* **REQUIRED WORK**
Range to reproduce from the entries below: the line with "After copying the", the line with "SSID and password.", and every line in between. Give them exactly and give nothing else.
━━━━━━━━━━━━━━━━━━━━
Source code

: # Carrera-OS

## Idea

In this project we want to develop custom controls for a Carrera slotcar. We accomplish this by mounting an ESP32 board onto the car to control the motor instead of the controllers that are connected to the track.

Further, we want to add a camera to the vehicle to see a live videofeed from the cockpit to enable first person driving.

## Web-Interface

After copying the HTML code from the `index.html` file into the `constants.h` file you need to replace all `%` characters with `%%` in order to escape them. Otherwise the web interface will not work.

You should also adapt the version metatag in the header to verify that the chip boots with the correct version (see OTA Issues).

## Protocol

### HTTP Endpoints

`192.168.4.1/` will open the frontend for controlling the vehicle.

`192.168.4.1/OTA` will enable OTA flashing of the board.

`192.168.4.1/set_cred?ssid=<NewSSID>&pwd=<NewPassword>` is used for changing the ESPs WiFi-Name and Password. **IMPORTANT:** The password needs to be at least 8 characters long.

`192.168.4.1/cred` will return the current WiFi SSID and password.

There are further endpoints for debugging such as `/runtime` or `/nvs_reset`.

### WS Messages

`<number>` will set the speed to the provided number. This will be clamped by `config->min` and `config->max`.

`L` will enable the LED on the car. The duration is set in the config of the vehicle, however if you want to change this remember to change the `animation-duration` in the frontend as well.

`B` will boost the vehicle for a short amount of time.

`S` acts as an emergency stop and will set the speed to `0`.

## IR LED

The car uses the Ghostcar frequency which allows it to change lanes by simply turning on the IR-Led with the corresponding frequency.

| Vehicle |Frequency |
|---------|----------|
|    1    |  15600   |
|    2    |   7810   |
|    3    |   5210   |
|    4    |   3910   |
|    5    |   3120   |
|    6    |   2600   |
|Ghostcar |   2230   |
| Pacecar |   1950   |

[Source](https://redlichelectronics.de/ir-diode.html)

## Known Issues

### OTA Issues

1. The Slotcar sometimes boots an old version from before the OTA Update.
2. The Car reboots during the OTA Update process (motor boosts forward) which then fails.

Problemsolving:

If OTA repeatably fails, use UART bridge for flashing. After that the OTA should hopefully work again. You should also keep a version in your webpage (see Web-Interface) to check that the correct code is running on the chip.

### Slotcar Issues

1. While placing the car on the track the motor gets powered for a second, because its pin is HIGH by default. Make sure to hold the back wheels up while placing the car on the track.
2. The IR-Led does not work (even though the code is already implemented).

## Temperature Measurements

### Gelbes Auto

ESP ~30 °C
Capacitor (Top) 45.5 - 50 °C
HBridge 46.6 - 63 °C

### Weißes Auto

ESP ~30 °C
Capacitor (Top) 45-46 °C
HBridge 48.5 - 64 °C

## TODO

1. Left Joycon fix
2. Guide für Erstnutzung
━━━━━━━━━━━━━━━━━━━━
* **EXPECTED ANSWER**
After copying the HTML code from the `index.html` file into the `constants.h` file you need to replace all `%` characters with `%%` in order to escape them. Otherwise the web interface will not work.

You should also adapt the version metatag in the header to verify that the chip boots with the correct version (see OTA Issues).

## Protocol

### HTTP Endpoints

`192.168.4.1/` will open the frontend for controlling the vehicle.

`192.168.4.1/OTA` will enable OTA flashing of the board.

`192.168.4.1/set_cred?ssid=<NewSSID>&pwd=<NewPassword>` is used for changing the ESPs WiFi-Name and Password. **IMPORTANT:** The password needs to be at least 8 characters long.

`192.168.4.1/cred` will return the current WiFi SSID and password.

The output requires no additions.